Every line from the one with "2. Add a new" to the one with "5. Do a bit", including those two, is to be copied exactly; all other lines of the entries below are left out.

☆ ☆ ☆ ☆

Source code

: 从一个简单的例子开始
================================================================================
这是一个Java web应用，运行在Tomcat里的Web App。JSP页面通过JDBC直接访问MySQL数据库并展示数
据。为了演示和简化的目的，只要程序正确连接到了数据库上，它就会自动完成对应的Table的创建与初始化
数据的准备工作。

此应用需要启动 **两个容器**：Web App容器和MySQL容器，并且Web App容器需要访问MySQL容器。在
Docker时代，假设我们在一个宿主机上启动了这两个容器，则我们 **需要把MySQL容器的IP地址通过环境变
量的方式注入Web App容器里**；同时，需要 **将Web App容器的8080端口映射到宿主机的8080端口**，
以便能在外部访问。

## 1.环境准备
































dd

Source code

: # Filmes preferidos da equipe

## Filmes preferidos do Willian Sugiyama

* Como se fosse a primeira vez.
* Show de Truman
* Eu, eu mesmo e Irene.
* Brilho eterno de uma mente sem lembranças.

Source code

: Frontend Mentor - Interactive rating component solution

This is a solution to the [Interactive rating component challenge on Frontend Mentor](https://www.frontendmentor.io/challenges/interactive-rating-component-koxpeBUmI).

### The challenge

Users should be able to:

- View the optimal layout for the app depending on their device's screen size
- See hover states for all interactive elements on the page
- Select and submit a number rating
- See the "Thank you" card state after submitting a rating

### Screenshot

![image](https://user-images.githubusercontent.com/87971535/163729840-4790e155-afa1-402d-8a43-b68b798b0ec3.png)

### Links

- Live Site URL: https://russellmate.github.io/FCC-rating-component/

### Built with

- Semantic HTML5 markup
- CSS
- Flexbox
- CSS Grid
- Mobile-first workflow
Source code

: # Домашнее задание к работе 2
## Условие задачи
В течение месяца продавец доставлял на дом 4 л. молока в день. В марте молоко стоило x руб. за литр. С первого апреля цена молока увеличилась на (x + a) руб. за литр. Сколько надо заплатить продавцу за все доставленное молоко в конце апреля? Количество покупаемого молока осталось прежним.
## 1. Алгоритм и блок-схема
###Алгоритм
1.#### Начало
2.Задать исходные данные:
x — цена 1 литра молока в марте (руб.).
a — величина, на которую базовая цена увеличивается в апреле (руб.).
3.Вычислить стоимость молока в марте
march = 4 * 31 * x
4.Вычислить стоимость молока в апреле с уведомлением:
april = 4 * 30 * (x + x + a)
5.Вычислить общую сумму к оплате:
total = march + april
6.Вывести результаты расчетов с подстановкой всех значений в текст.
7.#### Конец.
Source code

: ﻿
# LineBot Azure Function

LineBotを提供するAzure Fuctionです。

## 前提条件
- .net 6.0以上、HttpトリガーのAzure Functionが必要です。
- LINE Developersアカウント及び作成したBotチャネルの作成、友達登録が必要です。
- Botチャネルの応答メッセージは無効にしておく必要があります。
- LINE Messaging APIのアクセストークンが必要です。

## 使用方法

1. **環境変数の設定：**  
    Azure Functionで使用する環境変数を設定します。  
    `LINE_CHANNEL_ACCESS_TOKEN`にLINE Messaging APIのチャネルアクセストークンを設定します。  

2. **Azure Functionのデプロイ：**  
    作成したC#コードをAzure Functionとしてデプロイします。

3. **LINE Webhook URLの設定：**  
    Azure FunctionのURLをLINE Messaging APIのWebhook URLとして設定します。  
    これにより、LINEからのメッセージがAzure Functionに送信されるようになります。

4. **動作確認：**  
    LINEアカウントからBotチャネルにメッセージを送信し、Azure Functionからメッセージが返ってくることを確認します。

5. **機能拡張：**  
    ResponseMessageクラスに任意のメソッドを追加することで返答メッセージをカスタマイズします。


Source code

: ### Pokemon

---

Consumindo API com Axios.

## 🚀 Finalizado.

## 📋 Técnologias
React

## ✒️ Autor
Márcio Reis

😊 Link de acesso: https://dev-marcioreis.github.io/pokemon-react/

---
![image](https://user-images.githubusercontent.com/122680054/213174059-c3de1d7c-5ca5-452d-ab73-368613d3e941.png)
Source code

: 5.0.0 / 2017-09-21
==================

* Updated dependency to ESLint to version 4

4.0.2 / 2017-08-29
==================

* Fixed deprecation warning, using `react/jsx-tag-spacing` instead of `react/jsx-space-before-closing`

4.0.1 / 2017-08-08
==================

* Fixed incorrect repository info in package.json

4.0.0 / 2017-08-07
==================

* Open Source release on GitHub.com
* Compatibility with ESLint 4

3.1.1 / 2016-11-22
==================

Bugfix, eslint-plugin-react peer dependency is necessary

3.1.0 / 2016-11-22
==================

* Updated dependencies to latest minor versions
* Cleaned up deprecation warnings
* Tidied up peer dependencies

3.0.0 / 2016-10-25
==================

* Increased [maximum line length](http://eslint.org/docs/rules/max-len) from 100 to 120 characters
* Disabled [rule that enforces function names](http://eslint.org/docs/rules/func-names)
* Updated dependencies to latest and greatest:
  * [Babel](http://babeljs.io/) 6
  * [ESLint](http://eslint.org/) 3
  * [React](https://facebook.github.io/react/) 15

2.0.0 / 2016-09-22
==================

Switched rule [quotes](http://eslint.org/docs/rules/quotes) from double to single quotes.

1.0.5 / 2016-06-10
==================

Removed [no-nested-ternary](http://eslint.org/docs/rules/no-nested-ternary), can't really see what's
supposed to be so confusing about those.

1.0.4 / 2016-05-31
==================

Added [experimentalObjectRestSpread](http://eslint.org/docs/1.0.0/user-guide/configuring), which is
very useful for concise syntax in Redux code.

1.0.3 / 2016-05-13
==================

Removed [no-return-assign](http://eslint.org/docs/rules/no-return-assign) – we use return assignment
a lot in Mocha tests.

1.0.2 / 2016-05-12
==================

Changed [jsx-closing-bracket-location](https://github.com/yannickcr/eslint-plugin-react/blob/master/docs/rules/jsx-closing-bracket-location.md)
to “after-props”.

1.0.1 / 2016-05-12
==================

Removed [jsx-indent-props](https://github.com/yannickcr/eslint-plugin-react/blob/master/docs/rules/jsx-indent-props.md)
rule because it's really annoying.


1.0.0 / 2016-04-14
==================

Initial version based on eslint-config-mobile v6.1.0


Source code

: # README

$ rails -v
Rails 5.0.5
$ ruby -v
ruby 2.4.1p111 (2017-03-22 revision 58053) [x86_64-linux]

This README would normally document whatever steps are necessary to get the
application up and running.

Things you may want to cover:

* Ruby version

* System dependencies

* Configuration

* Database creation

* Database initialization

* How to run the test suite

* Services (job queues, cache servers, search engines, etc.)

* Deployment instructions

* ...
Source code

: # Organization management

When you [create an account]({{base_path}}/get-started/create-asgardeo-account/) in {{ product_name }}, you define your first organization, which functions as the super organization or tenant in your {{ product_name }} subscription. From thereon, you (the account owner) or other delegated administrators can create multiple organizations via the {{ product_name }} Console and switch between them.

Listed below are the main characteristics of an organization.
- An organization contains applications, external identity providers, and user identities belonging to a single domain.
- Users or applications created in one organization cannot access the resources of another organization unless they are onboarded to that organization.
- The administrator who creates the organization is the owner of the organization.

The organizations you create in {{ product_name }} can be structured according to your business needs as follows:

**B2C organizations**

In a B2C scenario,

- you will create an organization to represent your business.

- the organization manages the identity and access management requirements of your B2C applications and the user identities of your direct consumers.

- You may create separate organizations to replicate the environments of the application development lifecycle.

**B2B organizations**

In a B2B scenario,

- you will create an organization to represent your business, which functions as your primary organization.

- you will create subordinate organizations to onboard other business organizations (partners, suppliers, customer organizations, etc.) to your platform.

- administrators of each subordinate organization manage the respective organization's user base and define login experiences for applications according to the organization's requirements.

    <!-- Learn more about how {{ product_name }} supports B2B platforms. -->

☆ ☆ ☆ ☆

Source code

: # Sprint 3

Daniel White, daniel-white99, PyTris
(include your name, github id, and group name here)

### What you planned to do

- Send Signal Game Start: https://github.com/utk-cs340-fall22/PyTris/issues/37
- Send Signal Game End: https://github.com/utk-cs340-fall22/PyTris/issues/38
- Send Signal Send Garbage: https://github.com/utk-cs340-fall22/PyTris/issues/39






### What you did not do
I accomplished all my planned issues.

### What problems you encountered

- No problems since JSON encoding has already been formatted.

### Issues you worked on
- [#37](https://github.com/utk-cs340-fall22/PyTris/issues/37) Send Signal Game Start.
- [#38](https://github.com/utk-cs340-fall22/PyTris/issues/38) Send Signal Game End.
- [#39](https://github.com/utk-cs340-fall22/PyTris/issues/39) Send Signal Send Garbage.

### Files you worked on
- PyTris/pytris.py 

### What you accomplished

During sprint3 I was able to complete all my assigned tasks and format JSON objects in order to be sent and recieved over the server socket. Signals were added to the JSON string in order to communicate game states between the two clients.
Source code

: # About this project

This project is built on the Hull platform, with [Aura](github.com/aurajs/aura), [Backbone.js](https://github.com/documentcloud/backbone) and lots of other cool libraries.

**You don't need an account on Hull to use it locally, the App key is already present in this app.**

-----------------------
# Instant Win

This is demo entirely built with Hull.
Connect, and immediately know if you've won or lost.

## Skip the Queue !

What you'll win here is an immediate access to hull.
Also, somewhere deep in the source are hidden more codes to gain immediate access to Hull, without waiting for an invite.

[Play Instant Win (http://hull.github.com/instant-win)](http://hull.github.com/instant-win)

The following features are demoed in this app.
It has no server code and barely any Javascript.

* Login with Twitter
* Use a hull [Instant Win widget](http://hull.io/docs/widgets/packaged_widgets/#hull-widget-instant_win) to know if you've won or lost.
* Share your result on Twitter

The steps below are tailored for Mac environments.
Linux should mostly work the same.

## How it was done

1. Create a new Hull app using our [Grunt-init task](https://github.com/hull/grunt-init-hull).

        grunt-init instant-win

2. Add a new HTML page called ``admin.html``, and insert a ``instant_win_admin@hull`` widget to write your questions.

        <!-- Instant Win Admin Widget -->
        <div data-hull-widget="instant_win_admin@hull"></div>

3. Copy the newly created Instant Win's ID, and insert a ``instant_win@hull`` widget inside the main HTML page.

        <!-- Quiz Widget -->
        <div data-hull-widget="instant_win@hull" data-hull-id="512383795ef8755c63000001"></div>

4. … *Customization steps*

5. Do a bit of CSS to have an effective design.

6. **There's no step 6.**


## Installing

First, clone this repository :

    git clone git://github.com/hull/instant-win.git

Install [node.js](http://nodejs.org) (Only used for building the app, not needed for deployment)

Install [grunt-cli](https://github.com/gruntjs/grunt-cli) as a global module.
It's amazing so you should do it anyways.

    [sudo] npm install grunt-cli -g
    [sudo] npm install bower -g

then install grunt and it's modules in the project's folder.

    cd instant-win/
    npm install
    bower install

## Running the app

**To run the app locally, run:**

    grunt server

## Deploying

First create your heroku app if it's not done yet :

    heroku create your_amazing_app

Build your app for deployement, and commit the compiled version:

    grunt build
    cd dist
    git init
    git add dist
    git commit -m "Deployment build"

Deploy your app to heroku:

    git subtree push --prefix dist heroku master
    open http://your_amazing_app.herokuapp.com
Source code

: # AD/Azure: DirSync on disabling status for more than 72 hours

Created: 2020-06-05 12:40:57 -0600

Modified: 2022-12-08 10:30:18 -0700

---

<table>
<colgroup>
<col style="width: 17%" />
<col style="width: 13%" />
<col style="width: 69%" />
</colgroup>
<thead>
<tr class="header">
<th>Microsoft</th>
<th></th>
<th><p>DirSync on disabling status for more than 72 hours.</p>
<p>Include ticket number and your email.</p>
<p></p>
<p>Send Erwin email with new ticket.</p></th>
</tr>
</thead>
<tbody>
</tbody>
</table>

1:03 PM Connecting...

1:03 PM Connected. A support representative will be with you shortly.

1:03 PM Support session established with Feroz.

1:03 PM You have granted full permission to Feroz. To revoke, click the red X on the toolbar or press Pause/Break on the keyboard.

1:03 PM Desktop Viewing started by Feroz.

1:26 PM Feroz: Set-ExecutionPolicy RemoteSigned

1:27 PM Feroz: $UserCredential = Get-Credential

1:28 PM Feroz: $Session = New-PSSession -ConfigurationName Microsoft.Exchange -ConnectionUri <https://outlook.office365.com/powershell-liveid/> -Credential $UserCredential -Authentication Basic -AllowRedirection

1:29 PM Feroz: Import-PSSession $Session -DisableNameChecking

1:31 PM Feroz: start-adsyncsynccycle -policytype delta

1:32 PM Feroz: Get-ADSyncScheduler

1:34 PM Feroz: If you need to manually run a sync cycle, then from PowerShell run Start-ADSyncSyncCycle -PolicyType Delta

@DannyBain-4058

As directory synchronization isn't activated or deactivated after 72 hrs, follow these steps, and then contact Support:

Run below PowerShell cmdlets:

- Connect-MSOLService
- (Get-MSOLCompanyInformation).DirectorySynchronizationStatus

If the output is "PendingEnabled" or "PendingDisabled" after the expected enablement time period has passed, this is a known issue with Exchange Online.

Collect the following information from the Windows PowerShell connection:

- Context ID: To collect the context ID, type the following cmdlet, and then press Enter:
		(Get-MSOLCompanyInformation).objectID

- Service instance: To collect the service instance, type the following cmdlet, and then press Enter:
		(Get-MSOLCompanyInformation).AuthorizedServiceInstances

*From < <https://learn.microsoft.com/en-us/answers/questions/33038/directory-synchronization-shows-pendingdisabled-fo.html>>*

☆ ☆ ☆ ☆

*Exercise answer:*
2. Add a new HTML page called ``admin.html``, and insert a ``instant_win_admin@hull`` widget to write your questions.

        <!-- Instant Win Admin Widget -->
        <div data-hull-widget="instant_win_admin@hull"></div>

3. Copy the newly created Instant Win's ID, and insert a ``instant_win@hull`` widget inside the main HTML page.

        <!-- Quiz Widget -->
        <div data-hull-widget="instant_win@hull" data-hull-id="512383795ef8755c63000001"></div>

4. … *Customization steps*

5. Do a bit of CSS to have an effective design.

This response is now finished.